--- Data listing ---
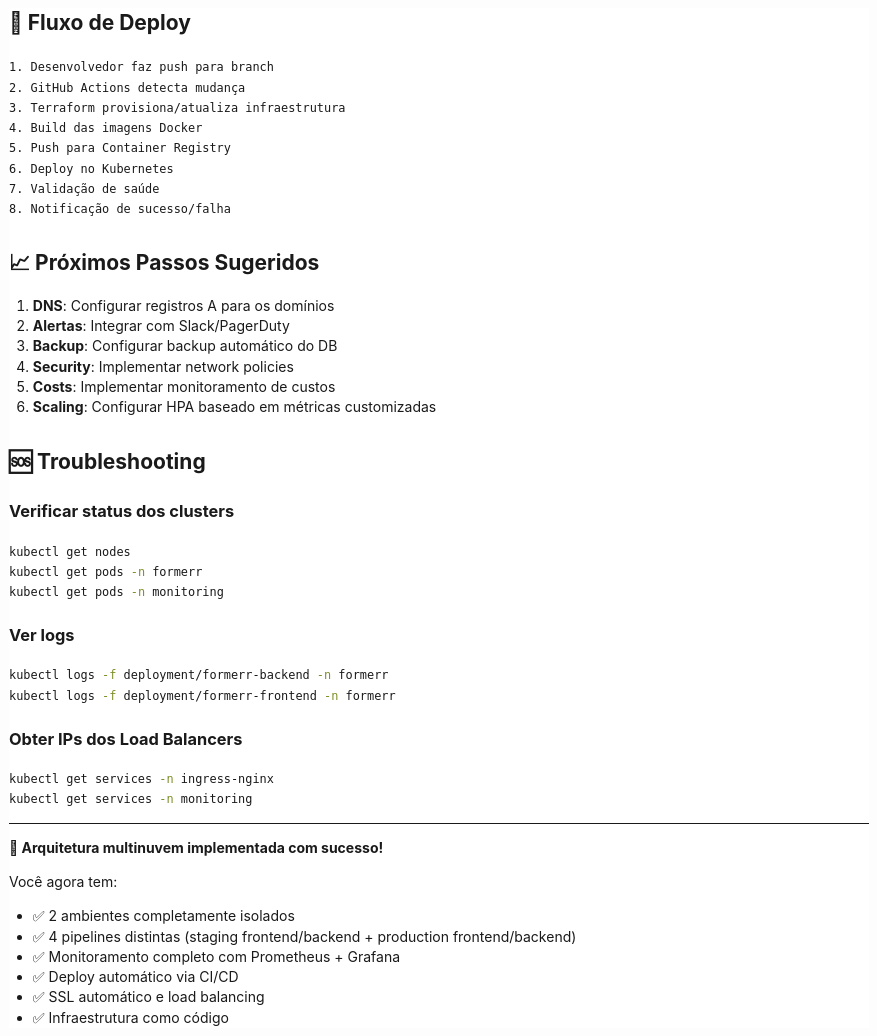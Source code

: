 ## 🔄 Fluxo de Deploy

```
1. Desenvolvedor faz push para branch
2. GitHub Actions detecta mudança
3. Terraform provisiona/atualiza infraestrutura
4. Build das imagens Docker
5. Push para Container Registry
6. Deploy no Kubernetes
7. Validação de saúde
8. Notificação de sucesso/falha
```

## 📈 Próximos Passos Sugeridos

1. **DNS**: Configurar registros A para os domínios
2. **Alertas**: Integrar com Slack/PagerDuty
3. **Backup**: Configurar backup automático do DB
4. **Security**: Implementar network policies
5. **Costs**: Implementar monitoramento de custos
6. **Scaling**: Configurar HPA baseado em métricas customizadas

## 🆘 Troubleshooting

### Verificar status dos clusters
```bash
kubectl get nodes
kubectl get pods -n formerr
kubectl get pods -n monitoring
```

### Ver logs
```bash
kubectl logs -f deployment/formerr-backend -n formerr
kubectl logs -f deployment/formerr-frontend -n formerr
```

### Obter IPs dos Load Balancers
```bash
kubectl get services -n ingress-nginx
kubectl get services -n monitoring
```

---

**🎉 Arquitetura multinuvem implementada com sucesso!**

Você agora tem:
- ✅ 2 ambientes completamente isolados
- ✅ 4 pipelines distintas (staging frontend/backend + production frontend/backend)
- ✅ Monitoramento completo com Prometheus + Grafana
- ✅ Deploy automático via CI/CD
- ✅ SSL automático e load balancing
- ✅ Infraestrutura como código
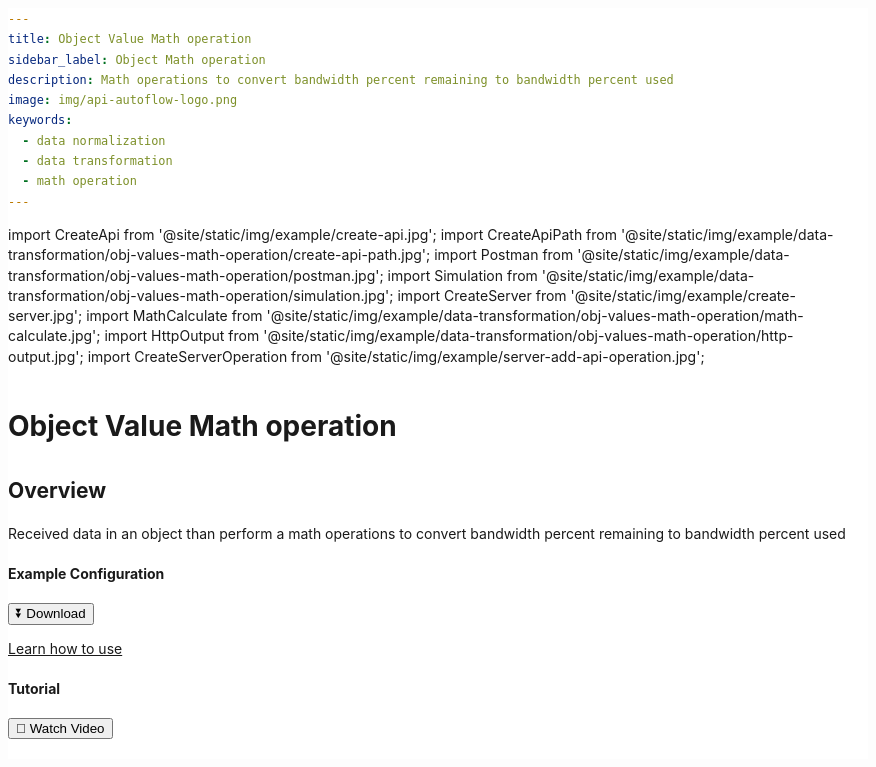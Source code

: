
 ```yaml
---
title: Object Value Math operation
sidebar_label: Object Math operation
description: Math operations to convert bandwidth percent remaining to bandwidth percent used
image: img/api-autoflow-logo.png
keywords:
  - data normalization
  - data transformation
  - math operation
---
```


import CreateApi from '@site/static/img/example/create-api.jpg';
import CreateApiPath from '@site/static/img/example/data-transformation/obj-values-math-operation/create-api-path.jpg';
import Postman from '@site/static/img/example/data-transformation/obj-values-math-operation/postman.jpg';
import Simulation from '@site/static/img/example/data-transformation/obj-values-math-operation/simulation.jpg';
import CreateServer from '@site/static/img/example/create-server.jpg';
import MathCalculate from '@site/static/img/example/data-transformation/obj-values-math-operation/math-calculate.jpg';
import HttpOutput from '@site/static/img/example/data-transformation/obj-values-math-operation/http-output.jpg';
import CreateServerOperation from '@site/static/img/example/server-add-api-operation.jpg';

# Object Value Math operation

## Overview

<div class="colTwoBlock">
    <div class="colTwoLeft">
        <div class="colTwoWrapper">
          <p>Received data in an object than perform a math operations to convert bandwidth percent remaining to bandwidth percent used</p>
        </div>
    </div>
    <div class="colTwoRight">
          <h4>Example Configuration</h4>
          <a target="_blank" href="pathname:///file/sample-data-transformation-config.json" download><button class="btnDownload">⏬ Download</button></a>
          <p><a href="/docs/Documentation/Guide/Settings/#upload-configuration">Learn how to use</a></p>
          <h4>Tutorial</h4>
          <a target="_blank" href="https://www.youtube.com/watch?v=aiJoS3eM6Jw"><button class="btnVideo">🎥 Watch Video</button></a>
    </div>
    <div class="colTwoClearer"></div>
</div>
<br />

--- Aim of the exercise ---
Show, from the records above, every line that includes "target".

--- Response below ---
          <a target="_blank" href="pathname:///file/sample-data-transformation-config.json" download><button class="btnDownload">⏬ Download</button></a>
          <a target="_blank" href="https://www.youtube.com/watch?v=aiJoS3eM6Jw"><button class="btnVideo">🎥 Watch Video</button></a>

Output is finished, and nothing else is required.